GERMANY – Bavaria has become the latest German state to announce the creation of a pension fund for its civil servants in order to limit its pension costs.

According to the Bavarian government, the fund will be set up by 2009 at the latest and cover all newly-hired civil servants from that date.

Under the defined contribution arrangement, Bavaria’s government will, on a monthly basis, contribute €500 per civil servant to the fund. By 2025, the fund should have €5.7bn in assets.

Once established, the fund, instead of the government, will also pay out pensions to civil servants who retire.
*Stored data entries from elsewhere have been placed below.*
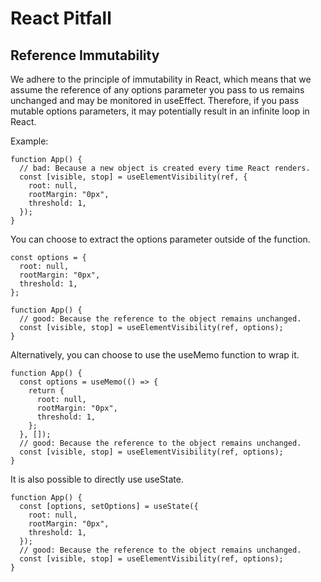 # React Pitfall

## Reference Immutability

We adhere to the principle of immutability in React, which means that we assume the reference of any options parameter you pass to us remains unchanged and may be monitored in useEffect. Therefore, if you pass mutable options parameters, it may potentially result in an infinite loop in React.

Example:

```tsx
function App() {
  // bad: Because a new object is created every time React renders.
  const [visible, stop] = useElementVisibility(ref, {
    root: null,
    rootMargin: "0px",
    threshold: 1,
  });
}
```

You can choose to extract the options parameter outside of the function.

```tsx
const options = {
  root: null,
  rootMargin: "0px",
  threshold: 1,
};

function App() {
  // good: Because the reference to the object remains unchanged.
  const [visible, stop] = useElementVisibility(ref, options);
}
```

Alternatively, you can choose to use the useMemo function to wrap it.

```tsx
function App() {
  const options = useMemo(() => {
    return {
      root: null,
      rootMargin: "0px",
      threshold: 1,
    };
  }, []);
  // good: Because the reference to the object remains unchanged.
  const [visible, stop] = useElementVisibility(ref, options);
}
```

It is also possible to directly use useState.

```tsx
function App() {
  const [options, setOptions] = useState({
    root: null,
    rootMargin: "0px",
    threshold: 1,
  });
  // good: Because the reference to the object remains unchanged.
  const [visible, stop] = useElementVisibility(ref, options);
}
```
Bavarian finance minister Kurt Faltlhauser said the fund was necessary amid projections that Bavaria’s spending on pensions for civil servants would rise 70% over the next 20 years.

“We need the pension fund to avoid overburdening future generations with our pension costs,” Faltlhauser said in Munich.

Currently, the Bavarian government spends around €3bn on pensions for its civil servants, and the money comes from taxpayers and other revenue.

The Bavarian government also said the Bundesbank, Germany’s central bank, would manage the fund’s assets “in a way that is secure and profitable”. As a result, the Bundesbank may invest up to 10% of the assets in equities, it said without revealing further detail.

Bavaria is the seventh of Germany’s 16 states to create a pension fund for its civil servants. The others are Rhineland-Palatinate – which was the first in 1996 – Saxony, Saxony-Anhalt, Northrhine-Westphalia, Hesse, Hamburg and Bremen.

Last week, the government in Berlin approved a draft law paving the way for the creation of a pension fund for federal civil servants hired after January 1, 2007. The assets from that scheme will also be managed by the Bundesbank.